William Kunstler: Disturbing the Universe

by Chuleenan Svetvilas

"My sister and I weren't around for our father's glory days," Emily Kunstler says in William Kunstler: Disturbing the Universe, a new documentary on the controversial career of the rabble-rousing, radical lawyer of the 1960s and '70s. Emily and her sister Sarah, both born in the 1970s, have explored their father's legacy by directing a film with riveting archival footage and numerous interviews.

The film shows how Kunstler's upstate New York suburban life changed in the 1960s after he traveled to the South to participate in the civil rights movement and began defending the Freedom Riders. He had found his calling—fighting injustice. Later he represented Vietnam War protesters; met his second wife, Margaret Ratner (Emily and Sarah's mother); and defended the "Chicago Eight" against charges of conspiring to incite a riot at the 1968 Democratic National Convention. The film includes startling sketches from that 1969 trial, showing Black Panther leader Bobby Seale, of Oakland, bound and gagged in the courtroom. (Seale was later severed from the case.) The documentary also tells how Kunstler negotiated on behalf of inmates at New York's Attica State prison in 1971 after they rioted in protest of brutally inhumane conditions and treatment at the facility, and two years later helped end the 71-day standoff between the government and Native Americans at Wounded Knee, South Dakota.

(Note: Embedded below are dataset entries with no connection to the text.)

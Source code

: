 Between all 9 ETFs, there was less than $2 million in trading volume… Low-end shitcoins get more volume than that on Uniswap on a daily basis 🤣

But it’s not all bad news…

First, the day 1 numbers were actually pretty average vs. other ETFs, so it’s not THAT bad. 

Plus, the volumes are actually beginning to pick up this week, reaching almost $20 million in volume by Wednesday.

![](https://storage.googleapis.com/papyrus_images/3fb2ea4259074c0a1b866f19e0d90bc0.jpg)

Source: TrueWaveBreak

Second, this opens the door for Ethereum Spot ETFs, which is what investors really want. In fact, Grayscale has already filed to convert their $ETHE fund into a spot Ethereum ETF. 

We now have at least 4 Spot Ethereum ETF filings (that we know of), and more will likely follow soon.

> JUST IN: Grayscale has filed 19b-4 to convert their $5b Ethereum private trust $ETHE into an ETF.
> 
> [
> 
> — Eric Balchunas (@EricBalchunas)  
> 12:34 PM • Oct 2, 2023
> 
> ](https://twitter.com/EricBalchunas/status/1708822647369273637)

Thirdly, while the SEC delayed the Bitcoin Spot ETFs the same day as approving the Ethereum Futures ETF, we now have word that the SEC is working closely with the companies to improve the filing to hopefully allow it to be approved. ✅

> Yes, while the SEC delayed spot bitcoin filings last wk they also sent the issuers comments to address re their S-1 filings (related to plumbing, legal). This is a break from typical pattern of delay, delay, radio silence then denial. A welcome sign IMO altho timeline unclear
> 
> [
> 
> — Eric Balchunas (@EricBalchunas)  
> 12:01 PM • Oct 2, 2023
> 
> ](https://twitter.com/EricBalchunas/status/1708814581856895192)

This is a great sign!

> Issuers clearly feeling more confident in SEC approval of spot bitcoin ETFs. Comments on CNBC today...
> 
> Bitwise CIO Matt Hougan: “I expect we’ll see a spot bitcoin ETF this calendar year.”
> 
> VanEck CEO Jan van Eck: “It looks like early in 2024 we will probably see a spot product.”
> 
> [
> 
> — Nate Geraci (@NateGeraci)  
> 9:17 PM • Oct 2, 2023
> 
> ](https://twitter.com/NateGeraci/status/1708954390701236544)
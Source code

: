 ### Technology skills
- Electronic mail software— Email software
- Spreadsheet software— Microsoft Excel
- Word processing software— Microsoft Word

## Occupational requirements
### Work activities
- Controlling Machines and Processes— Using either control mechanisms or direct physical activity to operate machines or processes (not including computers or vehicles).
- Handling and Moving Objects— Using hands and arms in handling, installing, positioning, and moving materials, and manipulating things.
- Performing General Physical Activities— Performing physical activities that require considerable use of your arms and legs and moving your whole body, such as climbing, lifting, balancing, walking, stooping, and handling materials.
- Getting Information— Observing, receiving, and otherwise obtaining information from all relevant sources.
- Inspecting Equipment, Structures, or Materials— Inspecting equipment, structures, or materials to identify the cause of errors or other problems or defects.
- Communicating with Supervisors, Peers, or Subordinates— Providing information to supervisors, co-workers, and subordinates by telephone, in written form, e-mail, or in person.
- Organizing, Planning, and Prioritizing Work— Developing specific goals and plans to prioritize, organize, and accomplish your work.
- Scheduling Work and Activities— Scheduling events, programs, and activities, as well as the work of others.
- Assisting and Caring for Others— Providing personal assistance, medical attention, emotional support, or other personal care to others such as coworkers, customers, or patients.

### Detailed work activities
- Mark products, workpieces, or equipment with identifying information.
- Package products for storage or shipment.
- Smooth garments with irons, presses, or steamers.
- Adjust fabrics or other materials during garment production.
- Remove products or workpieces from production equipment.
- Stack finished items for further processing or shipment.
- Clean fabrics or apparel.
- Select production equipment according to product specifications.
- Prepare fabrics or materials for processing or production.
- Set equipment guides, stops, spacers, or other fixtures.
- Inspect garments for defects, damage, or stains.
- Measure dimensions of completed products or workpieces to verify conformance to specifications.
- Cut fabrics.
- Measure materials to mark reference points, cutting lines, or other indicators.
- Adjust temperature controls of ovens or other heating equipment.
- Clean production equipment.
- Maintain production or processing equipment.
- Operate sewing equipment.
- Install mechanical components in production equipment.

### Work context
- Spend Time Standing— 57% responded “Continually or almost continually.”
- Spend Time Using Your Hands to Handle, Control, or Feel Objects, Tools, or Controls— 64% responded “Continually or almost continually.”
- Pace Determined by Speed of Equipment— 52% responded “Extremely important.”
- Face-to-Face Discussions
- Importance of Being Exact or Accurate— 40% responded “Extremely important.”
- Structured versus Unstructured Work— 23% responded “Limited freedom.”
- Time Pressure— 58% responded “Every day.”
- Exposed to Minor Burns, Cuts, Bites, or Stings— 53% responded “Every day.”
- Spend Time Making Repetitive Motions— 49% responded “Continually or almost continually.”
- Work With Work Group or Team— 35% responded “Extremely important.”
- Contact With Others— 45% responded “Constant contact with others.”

The filmmakers also reveal how their father's work of the 1980s and '90s gave them nightmares. "We realized he was defending bad people," says Emily. "People accused of rape, terrorism, organized crime, and cop shooting." Their mother recounts how she didn't want her husband representing El Sayyid Nosair (accused of killing Rabbi Meir Kahane, a militant rightwing Jewish leader) because she thought it put the girls in danger.

The directors interview Kunstler's detractors and supporters alike, from Alan Dershowitz to Dennis Banks, founder of the American Indian Movement. The film, opening in theaters in November, presents the many sides of a complex man who was loved and despised for his work by the time of his death in 1995.

[The above article was first published as "Kunstler Documentary Paints Complex Portrait" in the October 2009 issue of California Lawyer]

Chuleenan Svetvilas is a writer, editor, and critic based in Oakland, California. Her writings on film has appeared in Dox, Documentary, and Release Print magazines. She is the Managing Editor of California Lawyer.